Step 3: Task can be executed as usual

The Task produces 2 implicit outputs.

  1. It captures the executed notebook in its entirety and is available from Flyte with the name out_nb.

  2. It also converts the captured notebook into an html page, which the FlyteConsole will render called - out_rendered_nb

Please see class level documentation.

Methods

compile(ctx, *args, **kwargs)#

Generates a node that encapsulates this task in a workflow definition.

Parameters

ctx (flytekit.core.context_manager.FlyteContext) –

construct_node_metadata()#

Used when constructing the node that encapsulates this task as part of a broader workflow definition.

Return type

flytekit.models.core.workflow.NodeMetadata

dispatch_execute(ctx, input_literal_map)#

This method translates Flyte’s Type system based input values and invokes the actual call to the executor This method is also invoked during runtime.

  • VoidPromise is returned in the case when the task itself declares no outputs.

  • Literal Map is returned when the task returns either one more outputs in the declaration. Individual outputs may be none

  • DynamicJobSpec is returned when a dynamic workflow is executed

Parameters
Return type

Union[flytekit.models.literals.LiteralMap, flytekit.models.dynamic_job.DynamicJobSpec]

execute(**kwargs)[source]#
TODO: Figure out how to share FlyteContext ExecutionParameters with the notebook kernel (as notebook kernel

is executed in a separate python process)

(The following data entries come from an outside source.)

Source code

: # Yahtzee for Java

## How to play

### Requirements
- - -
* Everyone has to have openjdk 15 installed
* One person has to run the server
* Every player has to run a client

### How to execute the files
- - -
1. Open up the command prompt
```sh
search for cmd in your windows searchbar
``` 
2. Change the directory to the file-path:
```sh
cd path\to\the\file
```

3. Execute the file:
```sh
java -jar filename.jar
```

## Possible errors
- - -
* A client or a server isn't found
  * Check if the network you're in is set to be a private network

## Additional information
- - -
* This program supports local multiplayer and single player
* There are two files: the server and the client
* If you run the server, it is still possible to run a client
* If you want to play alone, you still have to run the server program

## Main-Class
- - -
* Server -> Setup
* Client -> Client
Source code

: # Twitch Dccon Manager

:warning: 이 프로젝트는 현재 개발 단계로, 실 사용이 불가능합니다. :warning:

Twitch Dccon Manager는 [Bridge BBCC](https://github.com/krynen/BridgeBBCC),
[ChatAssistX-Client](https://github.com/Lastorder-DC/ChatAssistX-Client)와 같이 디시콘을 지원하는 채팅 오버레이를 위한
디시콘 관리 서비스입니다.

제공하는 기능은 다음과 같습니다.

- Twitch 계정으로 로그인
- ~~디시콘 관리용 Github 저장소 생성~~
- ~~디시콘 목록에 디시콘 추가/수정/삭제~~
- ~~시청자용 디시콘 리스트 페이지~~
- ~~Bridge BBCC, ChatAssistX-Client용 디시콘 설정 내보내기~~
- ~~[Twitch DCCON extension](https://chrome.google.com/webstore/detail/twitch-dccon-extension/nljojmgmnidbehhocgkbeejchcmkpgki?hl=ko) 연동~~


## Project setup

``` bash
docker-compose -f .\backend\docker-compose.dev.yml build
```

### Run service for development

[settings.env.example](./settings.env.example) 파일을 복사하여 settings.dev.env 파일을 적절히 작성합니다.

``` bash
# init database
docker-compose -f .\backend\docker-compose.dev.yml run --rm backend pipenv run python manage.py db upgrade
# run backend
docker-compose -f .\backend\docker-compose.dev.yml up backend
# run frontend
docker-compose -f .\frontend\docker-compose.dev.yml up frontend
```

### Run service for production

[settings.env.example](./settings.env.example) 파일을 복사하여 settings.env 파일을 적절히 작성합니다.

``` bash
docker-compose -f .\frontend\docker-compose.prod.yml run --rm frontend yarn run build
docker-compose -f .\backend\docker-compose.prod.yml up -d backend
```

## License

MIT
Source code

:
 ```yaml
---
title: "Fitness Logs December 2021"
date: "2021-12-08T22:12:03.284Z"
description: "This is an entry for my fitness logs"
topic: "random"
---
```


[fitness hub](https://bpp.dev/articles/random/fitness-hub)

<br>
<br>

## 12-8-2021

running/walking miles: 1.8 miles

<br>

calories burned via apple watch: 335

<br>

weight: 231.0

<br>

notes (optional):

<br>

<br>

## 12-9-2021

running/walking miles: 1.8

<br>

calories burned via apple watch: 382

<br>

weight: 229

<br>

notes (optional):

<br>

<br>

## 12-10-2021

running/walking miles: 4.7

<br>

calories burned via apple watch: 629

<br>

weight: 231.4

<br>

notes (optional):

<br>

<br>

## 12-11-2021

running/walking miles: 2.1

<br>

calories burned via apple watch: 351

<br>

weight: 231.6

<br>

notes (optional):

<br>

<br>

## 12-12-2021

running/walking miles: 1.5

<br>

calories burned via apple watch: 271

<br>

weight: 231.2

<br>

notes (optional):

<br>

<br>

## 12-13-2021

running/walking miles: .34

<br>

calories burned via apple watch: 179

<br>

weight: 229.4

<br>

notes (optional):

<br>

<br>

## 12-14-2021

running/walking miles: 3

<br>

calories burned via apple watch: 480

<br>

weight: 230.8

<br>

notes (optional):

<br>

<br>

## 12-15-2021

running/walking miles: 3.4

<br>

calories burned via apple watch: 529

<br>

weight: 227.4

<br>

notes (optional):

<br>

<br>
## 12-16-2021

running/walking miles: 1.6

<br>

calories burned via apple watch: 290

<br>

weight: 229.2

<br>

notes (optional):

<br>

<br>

For Spark, the notebooks today need to use the new_session or just getOrCreate session and get a handle to the singleton

Return type

Any

static extract_outputs(nb)[source]#

Parse Outputs from Notebook. This looks for a cell, with the tag “outputs” to be present.

Parameters

nb (str) –

Return type

flytekit.models.literals.LiteralMap

find_lhs()#
Return type

str

get_command(settings)#

Returns the command which should be used in the container definition for the serialized version of this task registered on a hosted Flyte platform.

Parameters

settings (flytekit.configuration.SerializationSettings) –

Return type

List[str]

get_config(settings)#

Returns the task config as a serializable dictionary. This task config consists of metadata about the custom defined for this task.

Parameters

settings (flytekit.configuration.SerializationSettings) –

Return type

Optional[Dict[str, str]]

get_container(settings)#

Returns the container definition (if any) that is used to run the task on hosted Flyte.

Parameters

settings (flytekit.configuration.SerializationSettings) –

Return type

flytekit.models.task.Container

get_custom(settings)#

Return additional plugin-specific custom data (if any) as a serializable dictionary.

Parameters

settings (flytekit.configuration.SerializationSettings) –

Return type

Optional[Dict[str, Any]]

get_default_command(settings)#

Returns the default pyflyte-execute command used to run this on hosted Flyte platforms.

Parameters

settings (flytekit.configuration.SerializationSettings) –

Return type

List[str]

get_input_types()#

Returns the names and python types as a dictionary for the inputs of this task.

Return type

Optional[Dict[str, type]]

get_k8s_pod(settings)#

Returns the kubernetes pod definition (if any) that is used to run the task on hosted Flyte.

Parameters

settings (flytekit.configuration.SerializationSettings) –

Return type

Optional[flytekit.models.task.K8sPod]

get_sql(settings)#

Returns the Sql definition (if any) that is used to run the task on hosted Flyte.

Parameters

settings (flytekit.configuration.SerializationSettings) –

Return type

Optional[flytekit.models.task.Sql]

get_type_for_input_var(k, v)#

Returns the python type for an input variable by name.

Parameters
Return type

Optional[Type[Any]]

get_type_for_output_var(k, v)#

Returns the python type for the specified output variable by name.

Parameters
Return type

Optional[Type[Any]]

local_execute(ctx, **kwargs)#

This function is used only in the local execution path and is responsible for calling dispatch execute. Use this function when calling a task with native values (or Promises containing Flyte literals derived from Python native values).

Parameters

ctx (flytekit.core.context_manager.FlyteContext) –

Return type

Union[Tuple[flytekit.core.promise.Promise], flytekit.core.promise.Promise, flytekit.core.promise.VoidPromise]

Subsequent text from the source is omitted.